▽
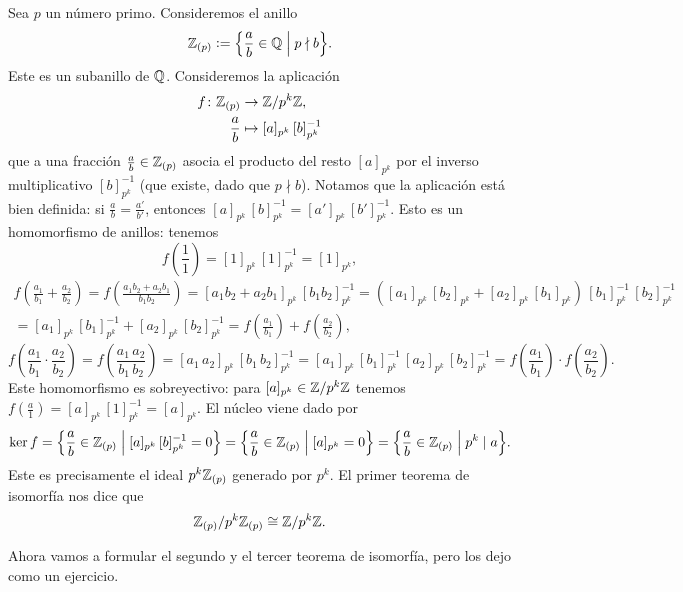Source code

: \begin{ejemplo}
  Sea $p$ un número primo. Consideremos el anillo
  $$\mathbb{Z}_{(p)} \mathrel{\mathop:}= \Bigl\{ \frac{a}{b} \in \mathbb{Q} \Bigm| p\nmid b \Bigr\}.$$
  Este es un subanillo de $\mathbb{Q}$. Consideremos la aplicación
  \begin{align*}
    f\colon \mathbb{Z}_{(p)} & \to \mathbb{Z}/p^k\mathbb{Z},\\
    \frac{a}{b} & \mapsto [a]_{p^k}\,[b]_{p^k}^{-1}
  \end{align*}
  que a una fracción $\frac{a}{b} \in \mathbb{Z}_{(p)}$ asocia el producto del resto
  $[a]_{p^k}$ por el inverso multiplicativo $[b]_{p^k}^{-1}$ (que existe, dado
  que $p\nmid b$). Notamos que la aplicación está bien definida:
  si $\frac{a}{b} = \frac{a'}{b'}$, entonces
  $[a]_{p^k}\,[b]_{p^k}^{-1} = [a']_{p^k}\,[b']_{p^k}^{-1}$.
  Esto es un homomorfismo de anillos: tenemos
  $$f \left(\frac{1}{1}\right) = [1]_{p^k}\,[1]_{p^k}^{-1} = [1]_{p^k},$$
  \begin{multline*}
    f \left(\frac{a_1}{b_1} + \frac{a_2}{b_2}\right) =
    f \left(\frac{a_1 b_2 + a_2 b_1}{b_1 b_2}\right) =
    [a_1 b_2 + a_2 b_1]_{p^k}\,[b_1 b_2]_{p^k}^{-1} =
    ([a_1]_{p^k}\,[b_2]_{p^k} + [a_2]_{p^k}\,[b_1]_{p^k})\,[b_1]_{p^k}^{-1}\,[b_2]_{p^k}^{-1} \\
    = [a_1]_{p^k}\,[b_1]_{p^k}^{-1} + [a_2]_{p^k}\,[b_2]_{p^k}^{-1} =
    f \left(\frac{a_1}{b_1}\right) + f \left(\frac{a_2}{b_2}\right),
  \end{multline*}
  \[ f \left(\frac{a_1}{b_1}\cdot \frac{a_2}{b_2}\right) =
     f \left(\frac{a_1\,a_2}{b_1\,b_2}\right) =
     [a_1\,a_2]_{p^k}\,[b_1\,b_2]_{p^k}^{-1} =
     [a_1]_{p^k}\,[b_1]_{p^k}^{-1}\,[a_2]_{p^k}\,[b_2]_{p^k}^{-1} =
     f\left(\frac{a_1}{b_1}\right)\cdot f\left(\frac{a_2}{b_2}\right). \]
  Este homomorfismo es sobreyectivo: para $[a]_{p^k} \in \mathbb{Z}/p^k\mathbb{Z}$ tenemos
  $f \left(\frac{a}{1}\right) = [a]_{p^k}\,[1]_{p^k}^{-1} = [a]_{p^k}$.
  El núcleo viene dado por
  \[ \ker f =
     \Bigl\{\frac{a}{b}\in\mathbb{Z}_{(p)} \Bigm| [a]_{p^k}\,[b]_{p^k}^{-1} = 0\Bigr\} =
     \Bigl\{\frac{a}{b}\in\mathbb{Z}_{(p)} \Bigm| [a]_{p^k} = 0\Bigr\} =
     \Bigl\{\frac{a}{b}\in\mathbb{Z}_{(p)} \Bigm| p^k\mid a\Bigr\}. \]
  Este es precisamente el ideal $p^k\mathbb{Z}_{(p)}$ generado por $p^k$. El primer
  teorema de isomorfía nos dice que
  $$\mathbb{Z}_{(p)}/p^k\mathbb{Z}_{(p)} \cong \mathbb{Z}/p^k\mathbb{Z}.$$
\end{ejemplo}

Ahora vamos a formular el segundo y el tercer teorema de isomorfía, pero
los dejo como un ejercicio.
△
- _Task statement_: Word for word, repeat all the data, but not its images.

- _Result for this task_:
Source code

: \begin{ejemplo}
  Sea $p$ un número primo. Consideremos el anillo
  $$\mathbb{Z}_{(p)} \mathrel{\mathop:}= \Bigl\{ \frac{a}{b} \in \mathbb{Q} \Bigm| p\nmid b \Bigr\}.$$
  Este es un subanillo de $\mathbb{Q}$. Consideremos la aplicación
  \begin{align*}
    f\colon \mathbb{Z}_{(p)} & \to \mathbb{Z}/p^k\mathbb{Z},\\
    \frac{a}{b} & \mapsto [a]_{p^k}\,[b]_{p^k}^{-1}
  \end{align*}
  que a una fracción $\frac{a}{b} \in \mathbb{Z}_{(p)}$ asocia el producto del resto
  $[a]_{p^k}$ por el inverso multiplicativo $[b]_{p^k}^{-1}$ (que existe, dado
  que $p\nmid b$). Notamos que la aplicación está bien definida:
  si $\frac{a}{b} = \frac{a'}{b'}$, entonces
  $[a]_{p^k}\,[b]_{p^k}^{-1} = [a']_{p^k}\,[b']_{p^k}^{-1}$.
  Esto es un homomorfismo de anillos: tenemos
  $$f \left(\frac{1}{1}\right) = [1]_{p^k}\,[1]_{p^k}^{-1} = [1]_{p^k},$$
  \begin{multline*}
    f \left(\frac{a_1}{b_1} + \frac{a_2}{b_2}\right) =
    f \left(\frac{a_1 b_2 + a_2 b_1}{b_1 b_2}\right) =
    [a_1 b_2 + a_2 b_1]_{p^k}\,[b_1 b_2]_{p^k}^{-1} =
    ([a_1]_{p^k}\,[b_2]_{p^k} + [a_2]_{p^k}\,[b_1]_{p^k})\,[b_1]_{p^k}^{-1}\,[b_2]_{p^k}^{-1} \\
    = [a_1]_{p^k}\,[b_1]_{p^k}^{-1} + [a_2]_{p^k}\,[b_2]_{p^k}^{-1} =
    f \left(\frac{a_1}{b_1}\right) + f \left(\frac{a_2}{b_2}\right),
  \end{multline*}
  \[ f \left(\frac{a_1}{b_1}\cdot \frac{a_2}{b_2}\right) =
     f \left(\frac{a_1\,a_2}{b_1\,b_2}\right) =
     [a_1\,a_2]_{p^k}\,[b_1\,b_2]_{p^k}^{-1} =
     [a_1]_{p^k}\,[b_1]_{p^k}^{-1}\,[a_2]_{p^k}\,[b_2]_{p^k}^{-1} =
     f\left(\frac{a_1}{b_1}\right)\cdot f\left(\frac{a_2}{b_2}\right). \]
  Este homomorfismo es sobreyectivo: para $[a]_{p^k} \in \mathbb{Z}/p^k\mathbb{Z}$ tenemos
  $f \left(\frac{a}{1}\right) = [a]_{p^k}\,[1]_{p^k}^{-1} = [a]_{p^k}$.
  El núcleo viene dado por
  \[ \ker f =
     \Bigl\{\frac{a}{b}\in\mathbb{Z}_{(p)} \Bigm| [a]_{p^k}\,[b]_{p^k}^{-1} = 0\Bigr\} =
     \Bigl\{\frac{a}{b}\in\mathbb{Z}_{(p)} \Bigm| [a]_{p^k} = 0\Bigr\} =
     \Bigl\{\frac{a}{b}\in\mathbb{Z}_{(p)} \Bigm| p^k\mid a\Bigr\}. \]
  Este es precisamente el ideal $p^k\mathbb{Z}_{(p)}$ generado por $p^k$. El primer
  teorema de isomorfía nos dice que
  $$\mathbb{Z}_{(p)}/p^k\mathbb{Z}_{(p)} \cong \mathbb{Z}/p^k\mathbb{Z}.$$
\end{ejemplo}

Ahora vamos a formular el segundo y el tercer teorema de isomorfía, pero
los dejo como un ejercicio.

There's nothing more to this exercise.